### Exercise details
In the listing below, locate the line containing "1. Download the github repository." and the line containing "9. Navigate to". Output both of them and every line between, exactly as written, and nothing more.

### Data listing
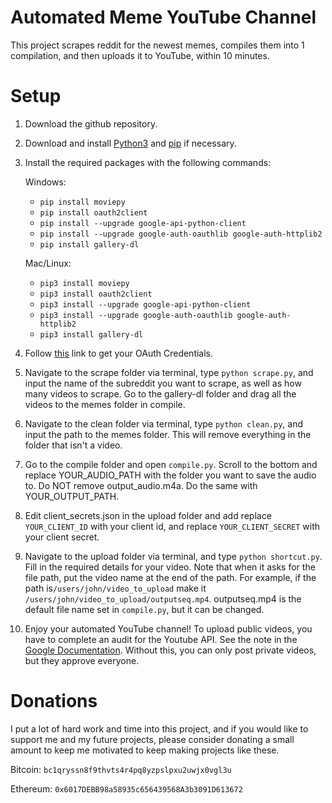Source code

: # Automated Meme YouTube Channel
This project scrapes reddit for the newest memes, compiles them into 1 compilation, and then uploads it to YouTube, within 10 minutes. 

# Setup

1. Download the github repository.

2. Download and install [Python3](https://www.python.org/downloads/) and [pip](https://pip.pypa.io/en/stable/installing/) if necessary.

3. Install the required packages with the following commands:

	Windows:
  
	- `pip install moviepy`
    - `pip install oauth2client`
    - `pip install --upgrade google-api-python-client`
    - `pip install --upgrade google-auth-oauthlib google-auth-httplib2`
    - `pip install gallery-dl`
    
	Mac/Linux:
  
	- `pip3 install moviepy`
    - `pip3 install oauth2client`
    - `pip3 install --upgrade google-api-python-client`
    - `pip3 install --upgrade google-auth-oauthlib google-auth-httplib2`
    - `pip3 install gallery-dl`
    
4. Follow [this](https://www.youtube.com/watch?v=aFwZgth790Q&t=1067s&ab_channel=TonyTeachesTech) link to get your OAuth Credentials.

5. Navigate to the scrape folder via terminal, type `python scrape.py`, and input the name of the subreddit you want to scrape, as well as how many videos to scrape. Go to the gallery-dl folder and drag all the videos to the memes folder in compile.

6. Navigate to the clean folder via terminal, type `python clean.py`, and input the path to the memes folder. This will remove everything in the folder that isn't a video.

7. Go to the compile folder and open `compile.py`. Scroll to the bottom and replace YOUR_AUDIO_PATH with the folder you want to save the audio to. Do NOT remove output_audio.m4a. Do the same with YOUR_OUTPUT_PATH.

8. Edit client_secrets.json in the upload folder and add replace `YOUR_CLIENT_ID` with your client id, and replace `YOUR_CLIENT_SECRET` with your client secret.

9. Navigate to the upload folder via terminal, and type `python shortcut.py`. Fill in the required details for your video. Note that when it asks for the file path, put the video name at the end of the path. For example, if the path is`/users/john/video_to_upload` make it `/users/john/video_to_upload/outputseq.mp4`. outputseq.mp4 is the default file name set in `compile.py`, but it can be changed.

10. Enjoy your automated YouTube channel! To upload public videos, you have to complete an audit for the Youtube API. See the note in the [Google Documentation](https://developers.google.com/youtube/v3/docs/videos/insert). Without this, you can only post private videos, but they approve everyone. 

# Donations

I put a lot of hard work and time into this project, and if you would like to support me and my future projects, please consider donating a small amount to keep me motivated to keep making projects like these.

Bitcoin: `bc1qryssn8f9thvts4r4pq8yzpslpxu2uwjx0vgl3u`

Ethereum: `0x6017DEBB98a58935c656439568A3b3091D613672`
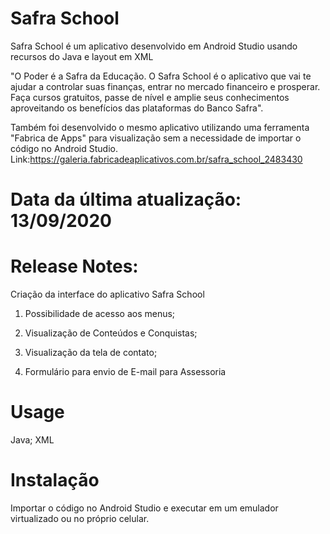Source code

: # Safra School

Safra School é um aplicativo desenvolvido em Android Studio usando recursos do Java e layout em XML

"O Poder é a Safra da Educação.
O Safra School é o aplicativo que vai te ajudar a controlar suas finanças, entrar no mercado financeiro e prosperar.
Faça cursos gratuitos, passe de nível e amplie seus conhecimentos aproveitando os benefícios das plataformas do Banco Safra".


Também foi desenvolvido o mesmo aplicativo utilizando uma ferramenta "Fabrica de Apps" para visualização sem a necessidade de importar o código no Android Studio.
Link:https://galeria.fabricadeaplicativos.com.br/safra_school_2483430


# Data da última atualização: 13/09/2020

# Release Notes:
Criação da interface do aplicativo Safra School

1. Possibilidade de acesso aos menus;

2. Visualização de Conteúdos e Conquistas;

3. Visualização da tela de contato;

4. Formulário para envio de E-mail para Assessoria

# Usage
Java; XML

# Instalação

Importar o código no Android Studio e executar em um emulador virtualizado ou no próprio celular.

### Response to the task
1. Download the github repository.

2. Download and install [Python3](https://www.python.org/downloads/) and [pip](https://pip.pypa.io/en/stable/installing/) if necessary.

3. Install the required packages with the following commands:

	Windows:
  
	- `pip install moviepy`
    - `pip install oauth2client`
    - `pip install --upgrade google-api-python-client`
    - `pip install --upgrade google-auth-oauthlib google-auth-httplib2`
    - `pip install gallery-dl`
    
	Mac/Linux:
  
	- `pip3 install moviepy`
    - `pip3 install oauth2client`
    - `pip3 install --upgrade google-api-python-client`
    - `pip3 install --upgrade google-auth-oauthlib google-auth-httplib2`
    - `pip3 install gallery-dl`
    
4. Follow [this](https://www.youtube.com/watch?v=aFwZgth790Q&t=1067s&ab_channel=TonyTeachesTech) link to get your OAuth Credentials.

5. Navigate to the scrape folder via terminal, type `python scrape.py`, and input the name of the subreddit you want to scrape, as well as how many videos to scrape. Go to the gallery-dl folder and drag all the videos to the memes folder in compile.

6. Navigate to the clean folder via terminal, type `python clean.py`, and input the path to the memes folder. This will remove everything in the folder that isn't a video.

7. Go to the compile folder and open `compile.py`. Scroll to the bottom and replace YOUR_AUDIO_PATH with the folder you want to save the audio to. Do NOT remove output_audio.m4a. Do the same with YOUR_OUTPUT_PATH.

8. Edit client_secrets.json in the upload folder and add replace `YOUR_CLIENT_ID` with your client id, and replace `YOUR_CLIENT_SECRET` with your client secret.

9. Navigate to the upload folder via terminal, and type `python shortcut.py`. Fill in the required details for your video. Note that when it asks for the file path, put the video name at the end of the path. For example, if the path is`/users/john/video_to_upload` make it `/users/john/video_to_upload/outputseq.mp4`. outputseq.mp4 is the default file name set in `compile.py`, but it can be changed.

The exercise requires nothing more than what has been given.